Your assignment:
Could you copy every line of the data that contains "requirements"?

The records:
━━━━━━
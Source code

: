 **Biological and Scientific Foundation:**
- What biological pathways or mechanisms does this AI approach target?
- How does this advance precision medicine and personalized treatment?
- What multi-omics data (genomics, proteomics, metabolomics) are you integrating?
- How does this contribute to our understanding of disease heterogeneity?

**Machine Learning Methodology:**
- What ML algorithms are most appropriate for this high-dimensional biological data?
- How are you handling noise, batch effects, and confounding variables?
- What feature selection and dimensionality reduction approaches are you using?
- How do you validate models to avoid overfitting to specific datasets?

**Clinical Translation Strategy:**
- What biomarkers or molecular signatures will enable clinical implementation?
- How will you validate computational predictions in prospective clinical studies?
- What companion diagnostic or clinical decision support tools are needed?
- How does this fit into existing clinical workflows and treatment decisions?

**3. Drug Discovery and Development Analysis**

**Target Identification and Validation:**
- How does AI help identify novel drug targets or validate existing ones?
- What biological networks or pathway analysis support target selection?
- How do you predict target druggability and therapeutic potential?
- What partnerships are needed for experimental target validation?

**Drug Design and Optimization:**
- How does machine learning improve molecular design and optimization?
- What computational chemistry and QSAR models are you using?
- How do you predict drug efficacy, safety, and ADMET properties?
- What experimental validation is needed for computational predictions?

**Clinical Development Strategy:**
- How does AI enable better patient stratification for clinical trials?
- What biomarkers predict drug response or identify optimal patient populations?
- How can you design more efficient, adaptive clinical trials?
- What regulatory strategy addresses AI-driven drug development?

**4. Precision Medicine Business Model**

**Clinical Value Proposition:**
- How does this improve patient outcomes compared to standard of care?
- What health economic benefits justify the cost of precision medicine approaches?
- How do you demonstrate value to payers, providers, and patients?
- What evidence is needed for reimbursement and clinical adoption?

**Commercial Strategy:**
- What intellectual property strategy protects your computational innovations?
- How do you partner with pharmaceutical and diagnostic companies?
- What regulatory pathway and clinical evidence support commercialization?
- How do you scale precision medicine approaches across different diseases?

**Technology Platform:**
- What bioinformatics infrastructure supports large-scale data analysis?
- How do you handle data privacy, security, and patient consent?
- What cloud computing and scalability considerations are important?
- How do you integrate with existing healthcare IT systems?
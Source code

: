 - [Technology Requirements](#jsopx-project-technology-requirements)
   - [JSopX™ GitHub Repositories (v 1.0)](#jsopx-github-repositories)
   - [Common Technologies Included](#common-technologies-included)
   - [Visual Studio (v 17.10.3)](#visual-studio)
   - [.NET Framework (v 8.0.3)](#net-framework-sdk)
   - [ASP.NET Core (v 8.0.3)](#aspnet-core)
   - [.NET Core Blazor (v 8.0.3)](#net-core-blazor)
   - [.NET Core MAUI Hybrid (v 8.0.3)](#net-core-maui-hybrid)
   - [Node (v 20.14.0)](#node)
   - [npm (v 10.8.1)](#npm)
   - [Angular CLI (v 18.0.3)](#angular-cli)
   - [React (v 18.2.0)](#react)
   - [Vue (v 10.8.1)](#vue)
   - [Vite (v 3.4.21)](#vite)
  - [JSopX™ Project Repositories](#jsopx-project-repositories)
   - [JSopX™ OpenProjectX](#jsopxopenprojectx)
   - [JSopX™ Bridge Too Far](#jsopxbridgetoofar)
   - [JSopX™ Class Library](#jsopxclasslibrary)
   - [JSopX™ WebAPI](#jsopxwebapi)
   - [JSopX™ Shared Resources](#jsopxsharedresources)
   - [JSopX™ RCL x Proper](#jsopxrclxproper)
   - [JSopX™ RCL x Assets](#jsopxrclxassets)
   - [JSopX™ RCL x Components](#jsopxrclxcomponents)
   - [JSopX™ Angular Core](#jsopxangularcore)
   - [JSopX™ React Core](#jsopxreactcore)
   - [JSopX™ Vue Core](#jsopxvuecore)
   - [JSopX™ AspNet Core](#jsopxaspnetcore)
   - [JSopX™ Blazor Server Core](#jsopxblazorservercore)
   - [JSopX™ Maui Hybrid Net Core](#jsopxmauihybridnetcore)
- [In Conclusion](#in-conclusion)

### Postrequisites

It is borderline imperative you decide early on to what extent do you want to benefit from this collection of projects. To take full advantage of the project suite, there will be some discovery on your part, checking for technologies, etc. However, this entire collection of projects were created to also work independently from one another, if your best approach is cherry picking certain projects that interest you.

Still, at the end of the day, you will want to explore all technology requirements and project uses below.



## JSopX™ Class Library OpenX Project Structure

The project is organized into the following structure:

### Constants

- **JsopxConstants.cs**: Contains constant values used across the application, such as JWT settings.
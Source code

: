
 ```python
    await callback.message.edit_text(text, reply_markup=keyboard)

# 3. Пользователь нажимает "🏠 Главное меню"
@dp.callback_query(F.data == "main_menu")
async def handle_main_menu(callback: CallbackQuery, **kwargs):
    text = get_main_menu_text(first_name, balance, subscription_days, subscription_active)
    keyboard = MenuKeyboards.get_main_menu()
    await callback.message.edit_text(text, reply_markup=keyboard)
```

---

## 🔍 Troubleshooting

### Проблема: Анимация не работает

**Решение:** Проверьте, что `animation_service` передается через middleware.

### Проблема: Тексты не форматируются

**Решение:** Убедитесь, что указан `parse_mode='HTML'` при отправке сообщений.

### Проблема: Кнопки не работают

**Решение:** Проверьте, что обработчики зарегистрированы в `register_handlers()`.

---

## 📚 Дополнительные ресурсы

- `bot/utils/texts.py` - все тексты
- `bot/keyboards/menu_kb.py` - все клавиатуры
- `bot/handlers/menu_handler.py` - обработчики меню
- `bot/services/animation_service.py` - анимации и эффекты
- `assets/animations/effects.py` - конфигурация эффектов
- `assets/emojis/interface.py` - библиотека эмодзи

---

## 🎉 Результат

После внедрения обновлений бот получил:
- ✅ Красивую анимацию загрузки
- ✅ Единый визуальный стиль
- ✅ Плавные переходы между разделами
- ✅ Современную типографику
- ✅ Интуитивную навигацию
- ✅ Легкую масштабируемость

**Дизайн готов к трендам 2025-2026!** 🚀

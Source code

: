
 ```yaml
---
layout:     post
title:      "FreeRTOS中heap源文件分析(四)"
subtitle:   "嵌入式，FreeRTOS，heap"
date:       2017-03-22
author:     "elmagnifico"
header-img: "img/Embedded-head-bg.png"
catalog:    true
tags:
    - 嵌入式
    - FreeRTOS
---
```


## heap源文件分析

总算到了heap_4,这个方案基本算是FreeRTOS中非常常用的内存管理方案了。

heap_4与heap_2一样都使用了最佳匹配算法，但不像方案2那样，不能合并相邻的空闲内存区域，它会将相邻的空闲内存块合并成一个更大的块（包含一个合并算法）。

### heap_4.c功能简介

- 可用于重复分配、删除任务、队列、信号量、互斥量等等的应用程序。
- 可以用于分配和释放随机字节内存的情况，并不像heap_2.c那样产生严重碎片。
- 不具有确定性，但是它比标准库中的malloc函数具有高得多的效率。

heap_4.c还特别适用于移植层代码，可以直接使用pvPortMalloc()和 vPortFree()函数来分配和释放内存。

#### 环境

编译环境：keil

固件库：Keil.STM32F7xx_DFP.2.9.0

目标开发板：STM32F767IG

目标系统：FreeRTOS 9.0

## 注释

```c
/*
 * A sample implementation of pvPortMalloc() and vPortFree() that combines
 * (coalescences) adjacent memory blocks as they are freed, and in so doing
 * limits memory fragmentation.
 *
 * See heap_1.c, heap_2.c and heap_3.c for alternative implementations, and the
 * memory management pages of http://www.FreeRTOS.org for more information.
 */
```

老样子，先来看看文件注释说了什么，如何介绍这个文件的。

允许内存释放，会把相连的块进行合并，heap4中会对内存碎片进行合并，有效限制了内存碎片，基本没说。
━━━━━━
Solved exercise:
: - [Technology Requirements](#jsopx-project-technology-requirements)
Still, at the end of the day, you will want to explore all technology requirements and project uses below.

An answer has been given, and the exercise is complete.